Exercise directions:
The answer must be an exact copy of the lines from the one holding "base weights frozen." through the final line of the entries, and nothing else.

Available data:

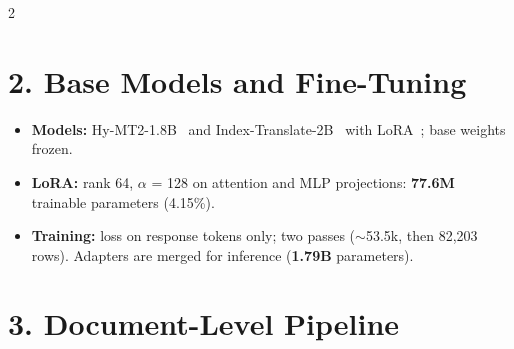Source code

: \documentclass[a0,portrait]{a0poster}
\newcommand{\psec}[1]{\section*{\fontsize{46}{52}\selectfont\color{NavyBlue}#1}}  %
\begin{document}
\begin{multicols}{2}
\psec{2. Base Models and Fine-Tuning}

\begin{itemize}
\item \textbf{Models:} Hy-MT2-1.8B~\cite{zheng2026hymt2} and Index-Translate-2B~\cite{indexteam} with LoRA~\cite{hu2022lora}; base weights frozen.
\item \textbf{LoRA:} rank 64, $\alpha$ = 128 on attention and MLP projections: \textbf{77.6M} trainable parameters (4.15\%).
\item \textbf{Training:} loss on response tokens only; two passes ($\sim$53.5k, then 82,203 rows). Adapters are merged for inference (\textbf{1.79B} parameters).
\end{itemize}

\columnbreak

\psec{3. Document-Level Pipeline}


\end{multicols}
\end{document}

Your solution:
\item \textbf{Models:} Hy-MT2-1.8B~\cite{zheng2026hymt2} and Index-Translate-2B~\cite{indexteam} with LoRA~\cite{hu2022lora}; base weights frozen.
\item \textbf{LoRA:} rank 64, $\alpha$ = 128 on attention and MLP projections: \textbf{77.6M} trainable parameters (4.15\%).
\item \textbf{Training:} loss on response tokens only; two passes ($\sim$53.5k, then 82,203 rows). Adapters are merged for inference (\textbf{1.79B} parameters).
\end{itemize}

\columnbreak

\psec{3. Document-Level Pipeline}


\end{multicols}
\end{document}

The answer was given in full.